Stored data entries

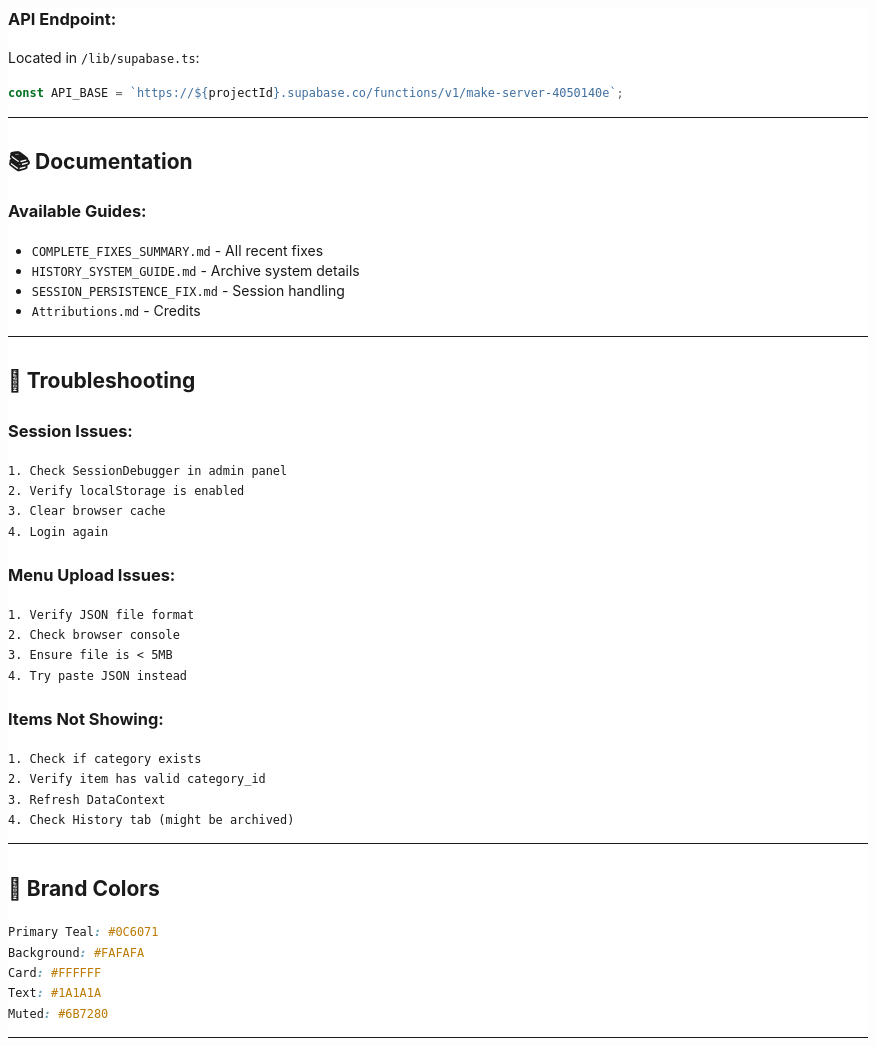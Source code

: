 ### **API Endpoint:**
Located in `/lib/supabase.ts`:
```typescript
const API_BASE = `https://${projectId}.supabase.co/functions/v1/make-server-4050140e`;
```

---

## 📚 Documentation

### **Available Guides:**
- `COMPLETE_FIXES_SUMMARY.md` - All recent fixes
- `HISTORY_SYSTEM_GUIDE.md` - Archive system details
- `SESSION_PERSISTENCE_FIX.md` - Session handling
- `Attributions.md` - Credits

---

## 🐛 Troubleshooting

### **Session Issues:**
```
1. Check SessionDebugger in admin panel
2. Verify localStorage is enabled
3. Clear browser cache
4. Login again
```

### **Menu Upload Issues:**
```
1. Verify JSON file format
2. Check browser console
3. Ensure file is < 5MB
4. Try paste JSON instead
```

### **Items Not Showing:**
```
1. Check if category exists
2. Verify item has valid category_id
3. Refresh DataContext
4. Check History tab (might be archived)
```

---

## 🎨 Brand Colors

```css
Primary Teal: #0C6071
Background: #FAFAFA
Card: #FFFFFF
Text: #1A1A1A
Muted: #6B7280
```

---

EXERCISE REQUIREMENTS
Wherever the string "browser" appears in a line of the records, copy that line.

EXERCISE RESULT
3. Clear browser cache
2. Check browser console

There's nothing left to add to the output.